In late May, with financial problems cascading due to the recession, and being sick of the whole cheap situation, I offered to my boss to make myself available for the coming restructuring she was talking about constantly. She agreed and decided that I had verbally resigned in that call. 28 people were laid off 3 weeks later with severance, but not me. I was offered nothing.

She has advocated for my whole $30,000 retention bonus but the evil HR Director is only committing to $15,000 since I’m leaving earlier than December 31.
When you "offered to make yourself available for the coming restructuring" did you specify that would be contingent on being treated as being terminated under the same severance package/agreement as the others who would be terminated? Have you actually been told you're "laid off," or are they assuming you've resigned and are working out a final date with you?

Is the severance package they're currently denying you significant or one of those one week per year deals? Does it include some ongoing period of continuing medical insurance coverage or other perks you could negotiate?

Will they challenge you collecting unemployment benefits?

What minimum offer would you accept if called in and offered it today? $30k? $15k + severance? $30k + severance? Or?

Good luck with this. These are touchy situations. I've been through it. But I don't really see anyway you'll come out a loser on this.

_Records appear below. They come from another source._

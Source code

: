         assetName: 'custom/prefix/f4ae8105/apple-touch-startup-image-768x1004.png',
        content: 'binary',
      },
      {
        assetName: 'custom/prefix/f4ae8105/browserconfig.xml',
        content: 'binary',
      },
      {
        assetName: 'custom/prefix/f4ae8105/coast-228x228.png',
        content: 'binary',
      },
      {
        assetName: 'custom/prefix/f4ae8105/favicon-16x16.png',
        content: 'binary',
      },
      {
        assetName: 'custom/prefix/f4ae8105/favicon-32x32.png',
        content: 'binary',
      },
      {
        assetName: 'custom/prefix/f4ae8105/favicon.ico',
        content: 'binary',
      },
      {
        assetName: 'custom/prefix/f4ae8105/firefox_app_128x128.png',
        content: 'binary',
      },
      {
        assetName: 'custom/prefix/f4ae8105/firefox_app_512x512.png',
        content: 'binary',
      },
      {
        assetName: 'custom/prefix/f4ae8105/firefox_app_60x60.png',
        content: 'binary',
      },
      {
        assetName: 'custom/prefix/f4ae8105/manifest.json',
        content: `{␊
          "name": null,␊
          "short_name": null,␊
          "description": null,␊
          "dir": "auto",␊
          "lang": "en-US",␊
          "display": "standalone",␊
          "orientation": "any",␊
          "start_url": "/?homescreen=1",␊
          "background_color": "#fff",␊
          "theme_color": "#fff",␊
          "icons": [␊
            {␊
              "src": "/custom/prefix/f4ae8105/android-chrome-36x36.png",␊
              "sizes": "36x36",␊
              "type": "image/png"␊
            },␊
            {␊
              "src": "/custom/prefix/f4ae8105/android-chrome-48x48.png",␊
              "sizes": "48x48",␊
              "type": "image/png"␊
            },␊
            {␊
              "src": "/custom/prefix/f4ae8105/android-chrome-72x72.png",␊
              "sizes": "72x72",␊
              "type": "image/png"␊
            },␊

You were dissatisfied with your employment and wanted to retire feeling your were under compensated by a "cheap' employer. You had only four years with them. You would have likely walked away in the near future. Now likely you're going to get some money (some combination of severance and retention), collect unemployment benefits and possibly some other severance perks depending on how it all falls out at the end. I think you'll look back on this whole deal and decide you have a lot to smile about how it turned out.

Let us know what the lawyer had to say.